De fysiotherapeut wil eerst een aantal dingen van je weten. Wat zijn je klachten, hoe lang heb je deze klachten al, welke activiteiten kosten je (steeds meer) moeite, welke medicijnen gebruik je, heb je nog andere ziekten, hoeveel beweeg je, hoe ga je om met je klachten? Daarna volgt een lichamelijk onderzoek. De fysiotherapeut kijkt hoe je beweegt en meet je kracht en je conditie. Daarna bespreken jullie wat je op korte en lange termijn hoopt te bereiken en of fysiotherapie hierbij kan helpen. Is dit het geval? Dan maak je samen met de fysiotherapeut een beweegplan dat bij jou past en helpt de fysiotherapeut je bij de uitvoering van dat plan. Sommige mensen met axiale spondyloartritis krijgen een-op-een begeleiding van de fysiotherapeut, anderen nemen deel aan groepstherapie. Een combinatie van beiden is ook mogelijk.

Hoe dan ook: lichamelijk actief zijn en blijven is het belangrijkste doel van fysiotherapie bij axiale spondyloartritis. Daarnaast kun je ook terecht bij de fysiotherapeut voor oefentherapie en informatie over je aandoening.
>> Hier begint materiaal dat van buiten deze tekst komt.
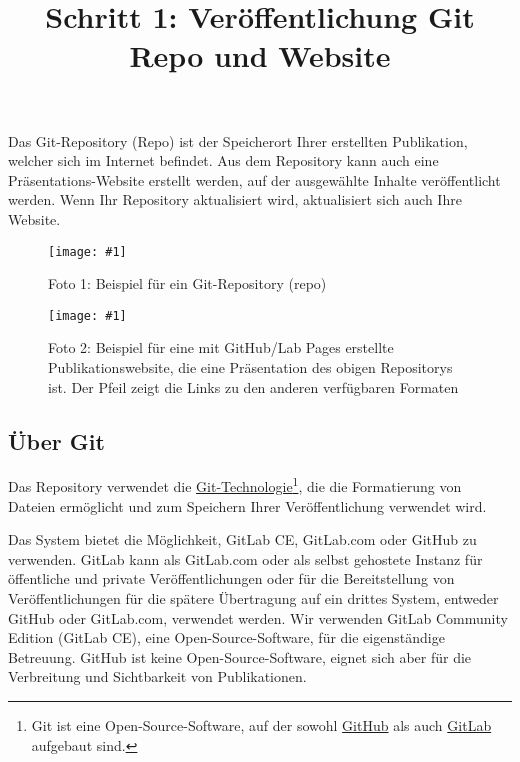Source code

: \documentclass{article}
\newlength{\imgwidth}
\newcommand\scaledgraphics[2]{%
                
\settowidth{\imgwidth}{\texttt{[image: \#1]}}%
                
\setlength{\imgwidth}{\minof{\imgwidth}{#2\textwidth}}%
                
\texttt{[image: \#1]}%
                
}
\begin{document}
\title{Schritt 1: Veröffentlichung Git Repo und Website}

\maketitle


Das Git-Repository (Repo) ist der Speicherort Ihrer erstellten Publikation, welcher sich im Internet befindet. Aus dem Repository kann auch eine Präsentations-Website erstellt werden, auf der ausgewählte Inhalte veröffentlicht werden. Wenn Ihr Repository aktualisiert wird, aktualisiert sich auch Ihre Website.

\begin{figure}
\scaledgraphics{d80dc5a5-d385-4a3b-a03a-a752ff2686c9.png}{1}
\caption*{Foto 1: Beispiel für ein Git-Repository (repo)}\label{F86948651}
\end{figure}

\begin{figure}
\scaledgraphics{0aea86b5-871e-4b80-95ca-5b030854029d.png}{1}
\caption*{Foto 2: Beispiel für eine mit GitHub/Lab Pages erstellte Publikationswebsite, die eine Präsentation des obigen Repositorys ist. Der Pfeil zeigt die Links zu den anderen verfügbaren Formaten}\label{F80434841}
\end{figure}


\subsection{Über Git}\label{H9482233}



Das Repository verwendet die \href{https://git-scm.com/}{Git-Technologie}\footnote{Git ist eine Open-Source-Software, auf der sowohl \href{https://git-scm.com/}{GitHub} als auch \href{https://about.gitlab.com/}{GitLab} aufgebaut sind.}, die die Formatierung von Dateien ermöglicht und zum Speichern Ihrer Veröffentlichung verwendet wird.


Das System bietet die Möglichkeit, GitLab CE, GitLab.com oder GitHub zu verwenden. GitLab kann als GitLab.com oder als selbst gehostete Instanz für öffentliche und private Veröffentlichungen oder für die Bereitstellung von Veröffentlichungen für die spätere Übertragung auf ein drittes System, entweder GitHub oder GitLab.com, verwendet werden. Wir verwenden GitLab Community Edition (GitLab CE), eine Open-Source-Software, für die eigenständige Betreuung. GitHub ist keine Open-Source-Software, eignet sich aber für die Verbreitung und Sichtbarkeit von Publikationen.
\end{document}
Als je doelen zijn behaald, bespreken jullie hoe je zelfstandig verdergaat en in welke situaties het misschien handig is om een keertje terug te komen voor advies of eventueel een (kort) behandeltraject.

Afspraak maken

Heb je klachten? Maak dan een afspraak met een van onze fysiotherapeuten.
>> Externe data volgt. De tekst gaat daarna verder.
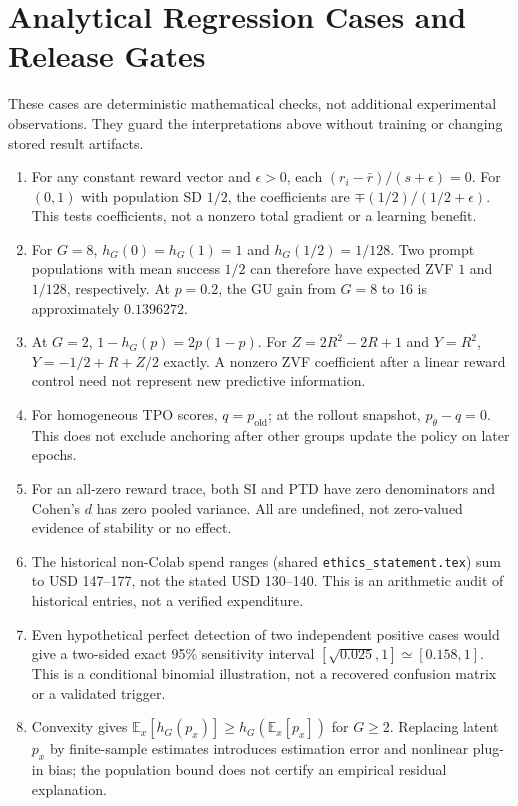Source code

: \section{Analytical Regression Cases and Release Gates}
\label{app:audit-regressions}
These cases are deterministic mathematical checks, not additional experimental
observations. They guard the interpretations above without training or changing
stored result artifacts.
\begin{enumerate}
\item For any constant reward vector and $\epsilon>0$, each
$(r_i-\bar r)/(s+\epsilon)=0$. For $(0,1)$ with population SD $1/2$, the
coefficients are $\mp (1/2)/(1/2+\epsilon)$. This tests coefficients, not a
nonzero total gradient or a learning benefit.
\item For $G=8$, $h_G(0)=h_G(1)=1$ and $h_G(1/2)=1/128$.
Two prompt populations with mean success $1/2$ can therefore have expected
ZVF $1$ and $1/128$, respectively. At $p=0.2$, the GU gain from $G=8$ to
$16$ is approximately $0.1396272$.
\item At $G=2$, $1-h_G(p)=2p(1-p)$. For $Z=2R^2-2R+1$ and $Y=R^2$,
$Y=-1/2+R+Z/2$ exactly. A nonzero ZVF coefficient after a linear reward
control need not represent new predictive information.
\item For homogeneous TPO scores, $q=p_{\mathrm{old}}$; at the rollout snapshot,
$p_\theta-q=0$. This does not exclude anchoring after other groups update the
policy on later epochs.
\item For an all-zero reward trace, both SI and PTD have zero denominators and
Cohen's $d$ has zero pooled variance. All are undefined, not zero-valued evidence
of stability or no effect.
\item The historical non-Colab spend ranges (shared
\texttt{ethics\_statement.tex}) sum to USD 147--177, not the stated USD
130--140. This is an arithmetic audit of historical entries, not a verified
expenditure.
\item Even hypothetical perfect detection of two independent positive cases
would give a two-sided exact 95\% sensitivity interval
$[\sqrt{0.025},1]\simeq[0.158,1]$. This is a conditional binomial
illustration, not a recovered confusion matrix or a validated trigger.
\item Convexity gives $\mathbb E_x[h_G(p_x)]\ge h_G(\mathbb E_x[p_x])$
for $G\ge2$. Replacing latent $p_x$ by finite-sample estimates introduces
estimation error and nonlinear plug-in bias; the population bound does not
certify an empirical residual explanation.
\end{enumerate}

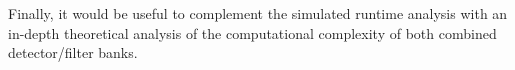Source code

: \documentclass[12pt]{article}
\begin{document}
Finally, it would be useful to complement the simulated runtime analysis with
an in-depth theoretical analysis of the computational complexity of both
combined detector/filter banks. 


%
%

%



\nocite{*}


%

\end{document}

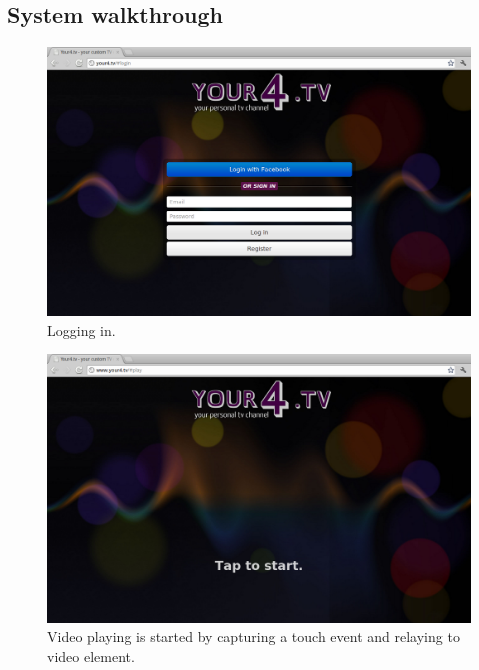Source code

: \subsection{System walkthrough}
\begin{figure}[th]
	\centering
	\includegraphics[width=\textwidth,height=0.5\textheight,keepaspectratio]{images/screenshots/your4-login.png}
	\caption{Logging in.}
	\label{fig:your4-login}
\end{figure}
\begin{figure}[th]
	\centering
	\includegraphics[width=\textwidth,height=0.5\textheight,keepaspectratio]{images/screenshots/your4-tap-to-start.png}
	\caption{Video playing is started by capturing a touch event and relaying to video element.}
	\label{fig:your4-tap-to-start}
\end{figure}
Meer over Axiale Spondyloartritis

Wat is axiale spondyloartritis?

Er zijn verschillende vormen van axiale spondyloartritis:

  • de ziekte van Bechterew
  • niet-radiografische axiale spondyloartritis

Bij de ziekte van Bechterew kun je op röntgenfoto’s afwijkingen zien aan het bekken of de wervelkolom. Bij niet-radiografische axiale spondyloartritis hebben mensen dezelfde klachten en ontstekingsverschijnselen, maar kun je op röntgenfoto’s (nog) geen afwijkingen zien.

Symptomen van axiale spondyloartritis zijn: rugpijn, stijfheid en verminderde beweeglijkheid van de wervelkolom. Dit wordt veroorzaakt door ontstekingen en vergroeiingen van de wervelkolom. Ook de perifere gewrichten (dat zijn de gewrichten aan de lichaamsuiteinden, bijvoorbeeld polsen en enkels) kunnen ontstoken raken. Daarnaast kunnen door axiale spondyloartritis de ogen, darmen en peesaanhechtingen ontstoken raken en komt psoriasis regelmatig voor. Mensen met axiale spondyloartritis hebben een hoger risico op hart- en vaataandoeningen.
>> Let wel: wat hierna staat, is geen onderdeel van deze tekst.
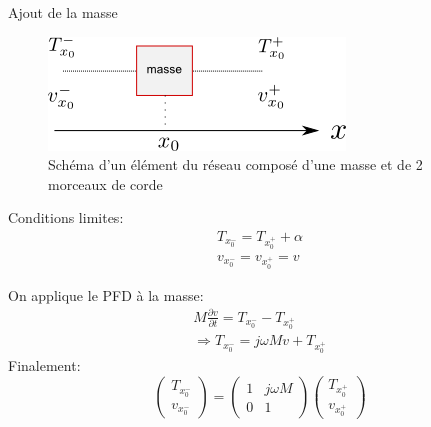 \documentclass[xcolor=x11names,compress]{beamer}
\renewcommand{\(}{\begin{columns}}
\renewcommand{\)}{\end{columns}}
\newcommand{\<}[1]{\begin{column}{#1}}
\renewcommand{\>}{\end{column}}
\begin{document}
\begin{frame}{Ajout de la masse}
\begin{minipage}[t]{0.49\linewidth}
\begin{figure}[h!]
\centering \includegraphics[scale = 0.5]{./figures/masse_graphic.png}
\caption*{\scriptsize Schéma d'un élément du réseau composé d'une masse et de 2 morceaux de corde }
\end{figure}
\end{minipage}
\begin{minipage}[t]{0.49\linewidth}
Conditions limites:
\begin{eqnarray*}
T_{x_0^{-}} = T_{x_0^{+}} + \alpha \\
v_{x_0^{-}} = v_{x_0^{+}} = v
\end{eqnarray*}
\end{minipage}

On applique le PFD à la masse:
\begin{eqnarray*}
M \frac{\partial v}{\partial t} = T_{x_0^{-}} - T_{x_0^{+}} \\
\Rightarrow T_{x_0^{-}} = j \omega M v + T_{x_0^{+}}
\end{eqnarray*} 
Finalement: 
\begin{equation}
\begin{pmatrix} T_{x_0^{-}} \\ v_{x_0^{-}} \end{pmatrix} = \begin{pmatrix} 1 & j \omega M \\ 0 & 1 \end{pmatrix}\begin{pmatrix} T_{x_0^{+}} \\ v_{x_0^{+}} \end{pmatrix}
\end{equation}
\end{frame}
\end{document}
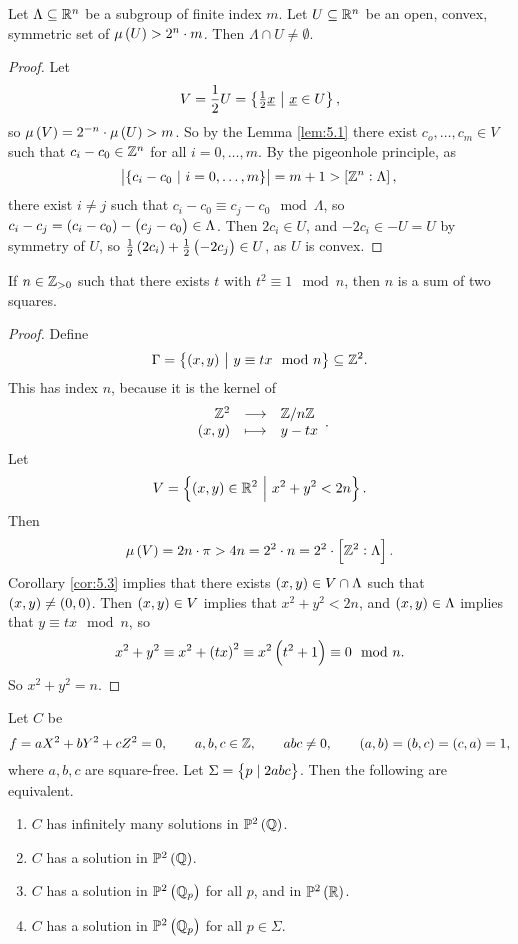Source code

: \begin{corollary}
\label{cor:5.3}
Let $ \Lambda \subseteq \mathbb{R}^n $ be a subgroup of finite index $ m $. Let $ U \subseteq \mathbb{R}^n $ be an open, convex, symmetric set of $ \mu\br{U} > 2^n \cdot m $. Then $ \Lambda \cap U \ne \emptyset $.
\end{corollary}

\begin{proof}
Let
$$ V = \dfrac{1}{2}U = \cbr{\tfrac{1}{2}\underline{x} \st \underline{x} \in U}, $$
so $ \mu\br{V} = 2^{-n} \cdot \mu\br{U} > m $. So by the Lemma \ref{lem:5.1} there exist $ c_o, \dots, c_m \in V $ such that $ c_i - c_0 \in \mathbb{Z}^n $ for all $ i = 0, \dots, m $. By the pigeonhole principle, as
$$ \abs{\cbr{c_i - c_0 \st i = 0, \dots, m}} = m + 1 > \sbr{\ZZ^n : \Lambda}, $$
there exist $ i \ne j $ such that $ c_i - c_0 \equiv c_j - c_0 \mod \Lambda $, so $ c_i - c_j = \br{c_i - c_0} - \br{c_j - c_0} \in \Lambda $. Then $ 2c_i \in U $, and $ -2c_i \in -U = U $ by symmetry of $ U $, so $ \tfrac{1}{2}\br{2c_i} + \tfrac{1}{2}\br{-2c_j} \in U $, as $ U $ is convex.
\end{proof}

\begin{theorem}
If $ n \in \mathbb{Z}_{> 0} $ such that there exists $ t $ with $ t^2 \equiv 1 \mod n $, then $ n $ is a sum of two squares.
\end{theorem}

\begin{proof}
Define
$$ \Gamma = \cbr{\br{x, y} \st y \equiv tx \mod n} \subseteq \ZZ^2. $$
This has index $ n $, because it is the kernel of
$$ \function{\ZZ^2}{\ZZ / n\ZZ}{\br{x, y}}{y - tx}. $$
Let
$$ V = \cbr{\br{x, y} \in \RR^2 \st x^2 + y^2 < 2n}. $$
Then
$$ \mu\br{V} = 2n \cdot \pi > 4n = 2^2 \cdot n = 2^2 \cdot \sbr{\ZZ^2 : \Lambda}. $$
Corollary \ref{cor:5.3} implies that there exists $ \br{x, y} \in V \cap \Lambda $ such that $ \br{x, y} \ne \br{0, 0} $. Then $ \br{x, y} \in V $ implies that $ x^2 + y^2 < 2n $, and $ \br{x, y} \in \Lambda $ implies that $ y \equiv tx \mod n $, so
$$ x^2 + y^2 \equiv x^2 + \br{tx}^2 \equiv x^2\br{t^2 + 1} \equiv 0 \mod n. $$
So $ x^2 + y^2 = n $.
\end{proof}


\begin{theorem}
Let $ C $ be
$$ f = aX^2 + bY^2 + cZ^2 = 0, \qquad a, b, c \in \ZZ, \qquad abc \ne 0, \qquad \br{a, b} = \br{b, c} = \br{c, a} = 1, $$
where $ a, b, c $ are square-free. Let $ \Sigma = \cbr{p \mid 2abc} $. Then the following are equivalent.
\begin{enumerate}
\item $ C $ has infinitely many solutions in $ \PP^2\br{\QQ} $.
\item $ C $ has a solution in $ \PP^2\br{\QQ} $.
\item $ C $ has a solution in $ \PP^2\br{\QQ_p} $ for all $ p $, and in $ \PP^2\br{\RR} $.
\item $ C $ has a solution in $ \PP^2\br{\QQ_p} $ for all $ p \in \Sigma $.
\end{enumerate}
\end{theorem}

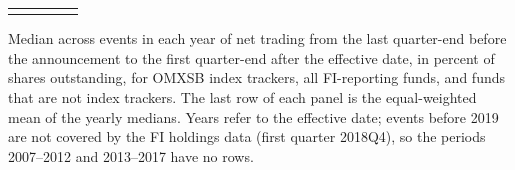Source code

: \begin{threeparttable}
\begin{tabular}{@{}lcccc}
\addlinespace[0.25ex]
\bottomrule
\end{tabular}
\endgroup
\noindent\begin{minipage}{\linewidth}\smallskip\footnotesize
Median across events in each year of net trading from the last quarter-end before the announcement to the first quarter-end after the effective date, in percent of shares outstanding, for OMXSB index trackers, all FI-reporting funds, and funds that are not index trackers. The last row of each panel is the equal-weighted mean of the yearly medians. Years refer to the effective date; events before 2019 are not covered by the FI holdings data (first quarter 2018Q4), so the periods 2007–2012 and 2013–2017 have no rows.\end{minipage}

\end{threeparttable}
Ongeveer 1 op de 200 mensen krijgt axiale spondyloartritis. De aandoening begint meestal tussen het 15e en 40e levensjaar. De oorzaak is onbekend, maar axiale spondyloartritis komt binnen sommige families vaker voor. Het verloop van de ziekte verschilt per persoon en kan nogal grillig zijn. Soms kun je periodes hebben met veel klachten en soms (spontaan of door medicijnen) periodes met minder klachten. Veel mensen krijgen in de loop der jaren wel meer last omdat de wervelkolom en het bekken minder flexibel kunnen worden.

De behandeling van axiale spondyloartritis

De belangrijkste behandelaar bij axiale spondyloartritis is de reumatoog. Vaak hebben mensen al jaren (rug)klachten voordat ze bij een reumatoloog aankloppen. Als de reumatoloog eenmaal de diagnose heeft gesteld, wordt zo snel mogelijk gestart met de medicatie. Dit is van belang om de ontstekingen te dempen en klachten en beperkingen te verminderen en/of te voorkomen. Je blijft altijd onder controle bij de reumatoloog, ondersteund met zorg van een specialistische verpleegkundige en/of physician assistant.

Mensen met axiale spondyloartritis kunnen moeite hebben om hun werk vol te houden en lopen ook nogal eens tegen andere (lichamelijke of psychische) problemen aan. In zo’n geval kun je voor hulp en ondersteuning terecht bij een maatschappelijk werker, ergotherapeut, psycholoog, podotherapeut of fysiotherapeut. Deze hulp is in de meeste gevallen maar tijdelijk nodig.